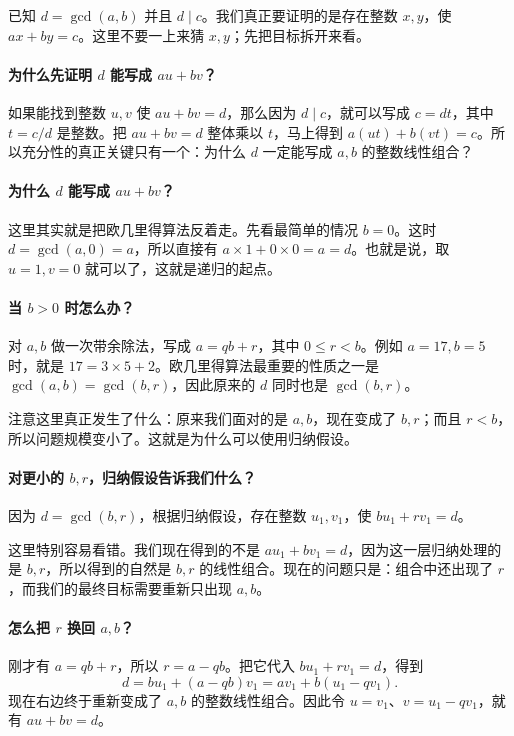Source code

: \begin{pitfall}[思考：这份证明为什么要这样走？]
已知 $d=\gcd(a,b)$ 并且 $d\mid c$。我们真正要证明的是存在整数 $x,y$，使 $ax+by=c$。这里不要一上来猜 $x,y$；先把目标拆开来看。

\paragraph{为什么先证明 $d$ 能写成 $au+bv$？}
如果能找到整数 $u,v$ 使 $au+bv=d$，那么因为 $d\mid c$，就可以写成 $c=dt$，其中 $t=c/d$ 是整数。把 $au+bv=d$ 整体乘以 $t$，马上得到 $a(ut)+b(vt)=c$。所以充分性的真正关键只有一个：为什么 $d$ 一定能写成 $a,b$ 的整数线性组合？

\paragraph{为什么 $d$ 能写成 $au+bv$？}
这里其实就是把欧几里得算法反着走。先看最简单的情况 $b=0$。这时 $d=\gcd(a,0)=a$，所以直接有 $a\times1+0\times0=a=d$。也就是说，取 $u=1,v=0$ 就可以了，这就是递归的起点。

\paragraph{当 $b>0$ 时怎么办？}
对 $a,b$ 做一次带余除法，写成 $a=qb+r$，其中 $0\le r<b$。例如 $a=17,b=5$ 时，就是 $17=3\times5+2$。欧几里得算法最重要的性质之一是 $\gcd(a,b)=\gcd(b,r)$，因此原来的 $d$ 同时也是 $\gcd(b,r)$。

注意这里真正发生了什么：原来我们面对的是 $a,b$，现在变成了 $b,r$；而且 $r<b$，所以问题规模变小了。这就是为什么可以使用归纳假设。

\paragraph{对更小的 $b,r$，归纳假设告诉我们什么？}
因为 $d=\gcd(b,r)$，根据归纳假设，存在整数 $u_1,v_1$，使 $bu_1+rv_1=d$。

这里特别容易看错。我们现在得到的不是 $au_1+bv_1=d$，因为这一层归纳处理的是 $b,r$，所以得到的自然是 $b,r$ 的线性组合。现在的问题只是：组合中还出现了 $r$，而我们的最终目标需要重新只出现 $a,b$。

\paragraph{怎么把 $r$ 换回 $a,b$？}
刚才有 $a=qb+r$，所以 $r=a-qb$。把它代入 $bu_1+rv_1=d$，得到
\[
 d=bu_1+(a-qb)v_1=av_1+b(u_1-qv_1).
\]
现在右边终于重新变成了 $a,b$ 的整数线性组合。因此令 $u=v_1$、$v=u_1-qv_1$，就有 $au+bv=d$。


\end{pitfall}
---
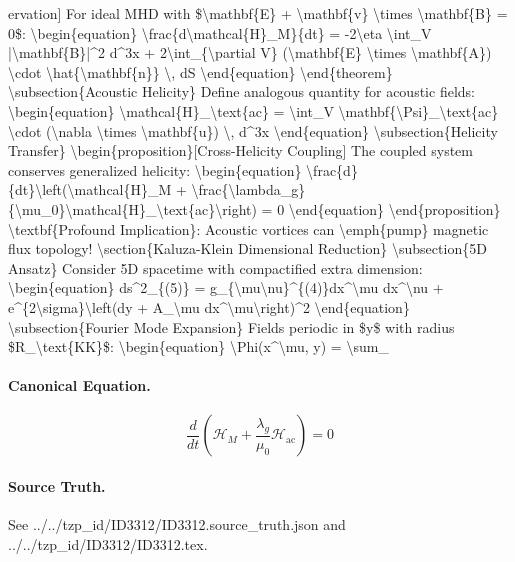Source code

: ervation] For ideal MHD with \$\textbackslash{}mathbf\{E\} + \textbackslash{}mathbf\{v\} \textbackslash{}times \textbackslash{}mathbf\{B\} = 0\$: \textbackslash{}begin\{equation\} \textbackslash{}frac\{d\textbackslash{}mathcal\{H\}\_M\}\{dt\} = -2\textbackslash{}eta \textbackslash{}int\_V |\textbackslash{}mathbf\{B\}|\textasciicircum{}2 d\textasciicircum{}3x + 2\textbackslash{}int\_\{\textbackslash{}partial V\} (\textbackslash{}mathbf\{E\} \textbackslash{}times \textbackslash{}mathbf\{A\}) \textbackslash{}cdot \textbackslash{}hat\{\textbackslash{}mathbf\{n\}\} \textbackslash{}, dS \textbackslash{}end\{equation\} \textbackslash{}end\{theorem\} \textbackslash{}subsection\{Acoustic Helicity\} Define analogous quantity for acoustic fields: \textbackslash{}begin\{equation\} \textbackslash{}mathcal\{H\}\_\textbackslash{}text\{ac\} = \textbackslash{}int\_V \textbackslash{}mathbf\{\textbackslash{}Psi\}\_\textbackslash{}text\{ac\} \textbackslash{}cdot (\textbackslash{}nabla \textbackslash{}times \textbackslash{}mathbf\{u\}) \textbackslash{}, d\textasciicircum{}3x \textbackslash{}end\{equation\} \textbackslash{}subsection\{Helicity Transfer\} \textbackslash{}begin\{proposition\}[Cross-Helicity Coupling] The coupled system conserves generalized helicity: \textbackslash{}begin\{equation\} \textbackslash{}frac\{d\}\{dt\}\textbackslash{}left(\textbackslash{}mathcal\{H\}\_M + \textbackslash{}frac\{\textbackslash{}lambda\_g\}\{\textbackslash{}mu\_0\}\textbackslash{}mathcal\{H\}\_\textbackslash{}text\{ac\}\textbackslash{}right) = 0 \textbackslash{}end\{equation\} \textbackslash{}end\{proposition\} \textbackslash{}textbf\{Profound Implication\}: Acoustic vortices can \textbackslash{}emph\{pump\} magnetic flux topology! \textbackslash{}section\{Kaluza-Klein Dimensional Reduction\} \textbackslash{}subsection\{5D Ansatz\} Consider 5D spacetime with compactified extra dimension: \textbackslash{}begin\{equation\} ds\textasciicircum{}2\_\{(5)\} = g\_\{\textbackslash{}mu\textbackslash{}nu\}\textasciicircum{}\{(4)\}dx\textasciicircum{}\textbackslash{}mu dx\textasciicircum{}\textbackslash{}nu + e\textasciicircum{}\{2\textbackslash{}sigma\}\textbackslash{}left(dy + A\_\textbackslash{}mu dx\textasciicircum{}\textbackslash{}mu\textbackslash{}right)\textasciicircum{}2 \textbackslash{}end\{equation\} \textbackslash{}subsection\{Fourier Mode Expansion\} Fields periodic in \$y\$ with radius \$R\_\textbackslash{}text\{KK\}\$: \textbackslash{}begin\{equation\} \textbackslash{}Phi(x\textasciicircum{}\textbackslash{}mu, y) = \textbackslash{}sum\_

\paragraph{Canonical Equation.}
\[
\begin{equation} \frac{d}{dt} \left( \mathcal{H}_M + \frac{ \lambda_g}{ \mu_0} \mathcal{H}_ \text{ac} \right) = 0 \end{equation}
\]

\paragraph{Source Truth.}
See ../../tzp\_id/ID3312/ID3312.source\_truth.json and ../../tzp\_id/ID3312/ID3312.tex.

## [The problem]
Read the entries above and find each line holding the word "的整数线性组合". Copy it out.

## [Response area]
如果能找到整数 $u,v$ 使 $au+bv=d$，那么因为 $d\mid c$，就可以写成 $c=dt$，其中 $t=c/d$ 是整数。把 $au+bv=d$ 整体乘以 $t$，马上得到 $a(ut)+b(vt)=c$。所以充分性的真正关键只有一个：为什么 $d$ 一定能写成 $a,b$ 的整数线性组合？
现在右边终于重新变成了 $a,b$ 的整数线性组合。因此令 $u=v_1$、$v=u_1-qv_1$，就有 $au+bv=d$。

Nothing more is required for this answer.